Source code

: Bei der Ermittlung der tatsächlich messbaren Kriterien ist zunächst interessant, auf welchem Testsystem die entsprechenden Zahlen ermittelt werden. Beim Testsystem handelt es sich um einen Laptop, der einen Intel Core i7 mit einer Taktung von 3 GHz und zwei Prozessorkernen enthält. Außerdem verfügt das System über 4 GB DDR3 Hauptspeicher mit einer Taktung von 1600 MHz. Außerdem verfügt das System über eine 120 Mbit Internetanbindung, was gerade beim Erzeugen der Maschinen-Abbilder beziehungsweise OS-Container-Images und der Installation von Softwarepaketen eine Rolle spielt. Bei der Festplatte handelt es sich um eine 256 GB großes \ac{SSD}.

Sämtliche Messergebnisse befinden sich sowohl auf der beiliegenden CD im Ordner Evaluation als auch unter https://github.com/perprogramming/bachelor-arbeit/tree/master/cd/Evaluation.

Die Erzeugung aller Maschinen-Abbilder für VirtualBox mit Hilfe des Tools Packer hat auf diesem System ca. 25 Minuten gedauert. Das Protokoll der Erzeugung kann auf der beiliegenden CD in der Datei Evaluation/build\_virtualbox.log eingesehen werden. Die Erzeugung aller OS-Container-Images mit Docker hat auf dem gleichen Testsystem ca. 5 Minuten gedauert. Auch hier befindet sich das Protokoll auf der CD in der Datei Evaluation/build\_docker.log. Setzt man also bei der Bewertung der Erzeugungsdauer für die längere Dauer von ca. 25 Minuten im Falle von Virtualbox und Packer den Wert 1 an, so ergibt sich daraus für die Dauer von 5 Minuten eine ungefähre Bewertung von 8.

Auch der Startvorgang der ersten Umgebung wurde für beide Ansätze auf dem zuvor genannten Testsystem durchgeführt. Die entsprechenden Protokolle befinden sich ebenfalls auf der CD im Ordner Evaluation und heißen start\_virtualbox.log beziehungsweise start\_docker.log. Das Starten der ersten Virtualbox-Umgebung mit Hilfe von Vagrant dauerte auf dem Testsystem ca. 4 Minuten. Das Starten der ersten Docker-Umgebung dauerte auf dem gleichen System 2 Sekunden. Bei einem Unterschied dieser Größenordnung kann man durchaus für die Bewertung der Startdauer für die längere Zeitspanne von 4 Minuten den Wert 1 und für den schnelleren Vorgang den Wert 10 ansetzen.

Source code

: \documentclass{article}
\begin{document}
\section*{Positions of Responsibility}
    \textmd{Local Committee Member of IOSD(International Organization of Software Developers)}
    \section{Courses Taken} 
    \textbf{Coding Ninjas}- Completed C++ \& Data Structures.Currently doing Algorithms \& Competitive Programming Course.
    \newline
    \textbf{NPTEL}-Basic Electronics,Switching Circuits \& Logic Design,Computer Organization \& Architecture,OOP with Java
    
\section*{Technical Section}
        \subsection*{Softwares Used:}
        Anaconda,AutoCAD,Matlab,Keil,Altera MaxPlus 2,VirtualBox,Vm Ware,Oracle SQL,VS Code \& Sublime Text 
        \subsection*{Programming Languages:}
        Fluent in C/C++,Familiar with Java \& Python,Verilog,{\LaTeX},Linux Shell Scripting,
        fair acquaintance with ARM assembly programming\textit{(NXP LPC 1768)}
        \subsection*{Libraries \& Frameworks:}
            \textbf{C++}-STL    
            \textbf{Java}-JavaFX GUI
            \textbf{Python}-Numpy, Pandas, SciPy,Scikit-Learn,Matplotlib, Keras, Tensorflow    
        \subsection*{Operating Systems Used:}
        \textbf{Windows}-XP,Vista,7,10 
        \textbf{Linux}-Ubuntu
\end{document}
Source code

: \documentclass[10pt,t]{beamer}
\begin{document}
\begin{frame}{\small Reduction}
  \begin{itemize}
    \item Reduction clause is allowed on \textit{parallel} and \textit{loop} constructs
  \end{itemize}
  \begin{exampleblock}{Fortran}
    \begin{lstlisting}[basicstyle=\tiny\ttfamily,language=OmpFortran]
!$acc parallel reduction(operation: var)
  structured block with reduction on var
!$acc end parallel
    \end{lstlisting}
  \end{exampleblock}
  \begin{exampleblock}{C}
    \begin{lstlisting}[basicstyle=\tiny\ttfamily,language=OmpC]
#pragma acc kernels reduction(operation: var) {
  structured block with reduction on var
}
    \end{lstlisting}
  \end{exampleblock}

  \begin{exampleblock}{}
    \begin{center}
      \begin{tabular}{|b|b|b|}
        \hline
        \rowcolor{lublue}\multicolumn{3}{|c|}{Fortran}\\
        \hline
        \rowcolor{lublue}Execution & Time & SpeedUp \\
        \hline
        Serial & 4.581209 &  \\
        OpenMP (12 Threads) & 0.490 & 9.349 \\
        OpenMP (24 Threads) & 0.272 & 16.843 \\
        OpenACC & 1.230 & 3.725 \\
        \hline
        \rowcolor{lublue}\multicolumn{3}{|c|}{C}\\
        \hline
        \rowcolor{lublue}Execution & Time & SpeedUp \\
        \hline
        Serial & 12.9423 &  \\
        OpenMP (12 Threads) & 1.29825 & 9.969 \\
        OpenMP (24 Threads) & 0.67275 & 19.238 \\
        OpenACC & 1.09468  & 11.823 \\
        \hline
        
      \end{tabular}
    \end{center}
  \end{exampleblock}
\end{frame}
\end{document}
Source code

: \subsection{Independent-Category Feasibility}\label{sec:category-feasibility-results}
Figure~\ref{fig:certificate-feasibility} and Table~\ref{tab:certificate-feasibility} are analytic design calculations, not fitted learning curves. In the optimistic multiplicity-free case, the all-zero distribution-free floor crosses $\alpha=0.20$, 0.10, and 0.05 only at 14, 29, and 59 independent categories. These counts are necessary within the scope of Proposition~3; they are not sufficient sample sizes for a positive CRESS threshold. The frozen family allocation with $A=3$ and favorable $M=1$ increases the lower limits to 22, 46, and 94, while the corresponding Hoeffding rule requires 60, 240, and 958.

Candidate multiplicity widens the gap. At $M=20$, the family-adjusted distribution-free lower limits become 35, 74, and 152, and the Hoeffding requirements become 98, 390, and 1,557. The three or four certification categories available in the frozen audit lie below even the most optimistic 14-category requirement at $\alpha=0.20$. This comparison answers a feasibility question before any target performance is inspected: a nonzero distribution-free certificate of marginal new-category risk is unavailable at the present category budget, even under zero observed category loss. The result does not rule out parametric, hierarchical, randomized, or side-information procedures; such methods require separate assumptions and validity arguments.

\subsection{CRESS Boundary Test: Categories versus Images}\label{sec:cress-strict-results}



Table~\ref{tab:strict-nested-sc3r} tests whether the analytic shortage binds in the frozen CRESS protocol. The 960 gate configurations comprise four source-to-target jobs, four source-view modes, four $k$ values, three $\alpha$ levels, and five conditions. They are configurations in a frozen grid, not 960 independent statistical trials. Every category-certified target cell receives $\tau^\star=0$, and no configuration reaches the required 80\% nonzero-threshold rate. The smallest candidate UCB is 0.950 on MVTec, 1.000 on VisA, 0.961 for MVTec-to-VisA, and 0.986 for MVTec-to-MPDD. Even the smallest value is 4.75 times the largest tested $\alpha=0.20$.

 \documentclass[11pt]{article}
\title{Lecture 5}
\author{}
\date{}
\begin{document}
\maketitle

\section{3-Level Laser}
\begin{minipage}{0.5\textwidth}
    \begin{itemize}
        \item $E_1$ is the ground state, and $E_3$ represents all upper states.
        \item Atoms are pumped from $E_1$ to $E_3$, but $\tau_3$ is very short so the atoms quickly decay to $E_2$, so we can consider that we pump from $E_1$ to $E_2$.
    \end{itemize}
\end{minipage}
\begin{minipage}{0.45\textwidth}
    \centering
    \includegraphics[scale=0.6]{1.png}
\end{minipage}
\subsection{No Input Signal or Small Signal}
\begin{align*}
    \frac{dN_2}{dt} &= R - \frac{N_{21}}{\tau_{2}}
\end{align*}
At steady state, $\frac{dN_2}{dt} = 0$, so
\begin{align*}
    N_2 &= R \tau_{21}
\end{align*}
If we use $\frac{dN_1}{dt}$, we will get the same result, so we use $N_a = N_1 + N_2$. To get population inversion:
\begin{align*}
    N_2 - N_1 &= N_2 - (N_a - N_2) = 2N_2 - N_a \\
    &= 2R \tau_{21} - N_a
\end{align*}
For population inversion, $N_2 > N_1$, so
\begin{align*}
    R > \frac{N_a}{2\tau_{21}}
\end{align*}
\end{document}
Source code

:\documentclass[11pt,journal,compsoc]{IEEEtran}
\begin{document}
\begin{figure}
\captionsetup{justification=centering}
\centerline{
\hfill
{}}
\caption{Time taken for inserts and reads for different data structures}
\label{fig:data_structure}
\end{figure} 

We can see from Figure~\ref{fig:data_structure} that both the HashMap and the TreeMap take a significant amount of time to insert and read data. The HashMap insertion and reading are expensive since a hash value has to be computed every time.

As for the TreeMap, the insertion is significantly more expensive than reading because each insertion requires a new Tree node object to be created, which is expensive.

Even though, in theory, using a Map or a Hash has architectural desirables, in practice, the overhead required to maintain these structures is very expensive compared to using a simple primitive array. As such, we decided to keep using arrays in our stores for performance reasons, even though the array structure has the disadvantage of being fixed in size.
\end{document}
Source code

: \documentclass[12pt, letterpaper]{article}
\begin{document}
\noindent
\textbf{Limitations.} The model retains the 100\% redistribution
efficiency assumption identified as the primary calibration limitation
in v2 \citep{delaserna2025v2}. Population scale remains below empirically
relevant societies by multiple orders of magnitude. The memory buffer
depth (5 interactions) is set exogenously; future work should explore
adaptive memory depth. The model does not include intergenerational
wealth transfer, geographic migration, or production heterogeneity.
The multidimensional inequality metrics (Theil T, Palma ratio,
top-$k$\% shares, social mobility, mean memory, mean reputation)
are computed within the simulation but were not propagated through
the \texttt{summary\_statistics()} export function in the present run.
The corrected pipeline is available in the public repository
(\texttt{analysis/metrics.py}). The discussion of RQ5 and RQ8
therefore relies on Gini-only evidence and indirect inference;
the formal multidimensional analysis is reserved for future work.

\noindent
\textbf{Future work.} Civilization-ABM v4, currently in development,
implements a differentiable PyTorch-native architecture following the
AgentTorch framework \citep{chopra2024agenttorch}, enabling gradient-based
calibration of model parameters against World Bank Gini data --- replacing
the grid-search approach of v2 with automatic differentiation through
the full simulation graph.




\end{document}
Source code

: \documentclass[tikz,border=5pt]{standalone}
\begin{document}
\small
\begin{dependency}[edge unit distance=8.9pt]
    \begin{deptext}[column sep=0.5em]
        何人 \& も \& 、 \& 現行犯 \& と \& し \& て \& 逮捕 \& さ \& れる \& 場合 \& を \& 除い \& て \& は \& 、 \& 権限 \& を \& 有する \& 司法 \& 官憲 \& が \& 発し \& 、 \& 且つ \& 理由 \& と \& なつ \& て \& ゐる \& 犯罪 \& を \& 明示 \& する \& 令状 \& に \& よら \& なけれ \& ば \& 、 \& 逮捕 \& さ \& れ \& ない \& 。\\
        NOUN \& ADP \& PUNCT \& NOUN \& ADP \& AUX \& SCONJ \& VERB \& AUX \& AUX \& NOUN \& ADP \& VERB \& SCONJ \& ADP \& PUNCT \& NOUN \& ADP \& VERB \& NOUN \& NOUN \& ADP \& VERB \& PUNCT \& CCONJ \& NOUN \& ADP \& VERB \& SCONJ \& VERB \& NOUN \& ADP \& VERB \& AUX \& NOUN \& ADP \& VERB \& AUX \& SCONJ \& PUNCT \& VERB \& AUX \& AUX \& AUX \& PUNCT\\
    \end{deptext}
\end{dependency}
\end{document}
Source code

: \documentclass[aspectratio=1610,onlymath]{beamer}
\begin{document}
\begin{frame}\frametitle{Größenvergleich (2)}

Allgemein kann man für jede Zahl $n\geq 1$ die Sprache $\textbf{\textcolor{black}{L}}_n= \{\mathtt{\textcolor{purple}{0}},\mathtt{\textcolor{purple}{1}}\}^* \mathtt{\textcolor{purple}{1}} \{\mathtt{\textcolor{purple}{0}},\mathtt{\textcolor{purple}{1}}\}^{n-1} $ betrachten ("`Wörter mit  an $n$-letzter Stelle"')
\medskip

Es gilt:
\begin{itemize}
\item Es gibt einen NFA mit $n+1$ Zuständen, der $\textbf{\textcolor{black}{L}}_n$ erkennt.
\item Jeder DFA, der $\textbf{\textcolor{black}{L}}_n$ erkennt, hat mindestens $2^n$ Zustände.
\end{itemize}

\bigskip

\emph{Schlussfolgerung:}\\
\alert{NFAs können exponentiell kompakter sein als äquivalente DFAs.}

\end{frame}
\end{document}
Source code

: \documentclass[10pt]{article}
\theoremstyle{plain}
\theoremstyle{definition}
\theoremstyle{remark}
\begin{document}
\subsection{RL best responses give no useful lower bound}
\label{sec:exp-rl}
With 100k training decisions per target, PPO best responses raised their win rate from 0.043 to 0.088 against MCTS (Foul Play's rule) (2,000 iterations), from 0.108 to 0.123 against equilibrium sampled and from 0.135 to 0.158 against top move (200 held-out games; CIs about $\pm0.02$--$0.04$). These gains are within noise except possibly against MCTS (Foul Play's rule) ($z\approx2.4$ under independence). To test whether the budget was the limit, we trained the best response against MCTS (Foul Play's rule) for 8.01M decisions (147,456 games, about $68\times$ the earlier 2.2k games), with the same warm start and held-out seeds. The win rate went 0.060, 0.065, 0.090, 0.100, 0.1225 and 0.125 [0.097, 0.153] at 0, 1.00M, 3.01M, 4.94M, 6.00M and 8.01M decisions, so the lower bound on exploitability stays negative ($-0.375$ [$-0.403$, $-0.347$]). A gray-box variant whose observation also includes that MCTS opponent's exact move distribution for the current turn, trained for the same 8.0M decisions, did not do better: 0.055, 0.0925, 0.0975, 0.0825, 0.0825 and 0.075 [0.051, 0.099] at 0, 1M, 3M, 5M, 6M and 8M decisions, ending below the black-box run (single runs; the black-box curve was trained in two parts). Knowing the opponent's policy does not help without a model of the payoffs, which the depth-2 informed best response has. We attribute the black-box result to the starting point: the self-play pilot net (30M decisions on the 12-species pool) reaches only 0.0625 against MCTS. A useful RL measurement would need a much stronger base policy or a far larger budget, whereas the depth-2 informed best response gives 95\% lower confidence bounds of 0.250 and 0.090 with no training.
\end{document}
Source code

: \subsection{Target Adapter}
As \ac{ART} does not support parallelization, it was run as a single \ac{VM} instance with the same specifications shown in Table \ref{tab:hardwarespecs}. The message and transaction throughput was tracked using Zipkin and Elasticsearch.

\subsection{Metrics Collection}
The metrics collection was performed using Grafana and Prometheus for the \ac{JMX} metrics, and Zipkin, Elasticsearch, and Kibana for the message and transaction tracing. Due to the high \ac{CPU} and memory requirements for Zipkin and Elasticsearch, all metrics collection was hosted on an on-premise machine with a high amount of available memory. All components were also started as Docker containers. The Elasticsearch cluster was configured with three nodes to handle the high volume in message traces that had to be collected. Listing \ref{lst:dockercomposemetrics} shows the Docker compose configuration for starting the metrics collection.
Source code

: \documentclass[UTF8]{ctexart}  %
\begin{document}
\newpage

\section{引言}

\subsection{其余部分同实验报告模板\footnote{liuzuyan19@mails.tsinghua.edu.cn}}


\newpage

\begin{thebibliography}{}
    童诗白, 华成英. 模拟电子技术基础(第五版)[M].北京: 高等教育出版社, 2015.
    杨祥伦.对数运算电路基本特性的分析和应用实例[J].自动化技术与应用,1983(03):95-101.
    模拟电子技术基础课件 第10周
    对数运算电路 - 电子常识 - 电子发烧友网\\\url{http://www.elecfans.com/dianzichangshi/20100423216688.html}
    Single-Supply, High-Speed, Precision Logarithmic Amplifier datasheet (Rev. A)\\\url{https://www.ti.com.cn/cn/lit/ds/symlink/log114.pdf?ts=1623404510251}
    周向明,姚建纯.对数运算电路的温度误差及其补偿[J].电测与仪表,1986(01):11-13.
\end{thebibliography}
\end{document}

• • • • •

What you are asked to do:
If a line in the data above holds the string "textit", copy it.

Solution:
        fair acquaintance with ARM assembly programming\textit{(NXP LPC 1768)}
    \item Reduction clause is allowed on \textit{parallel} and \textit{loop} constructs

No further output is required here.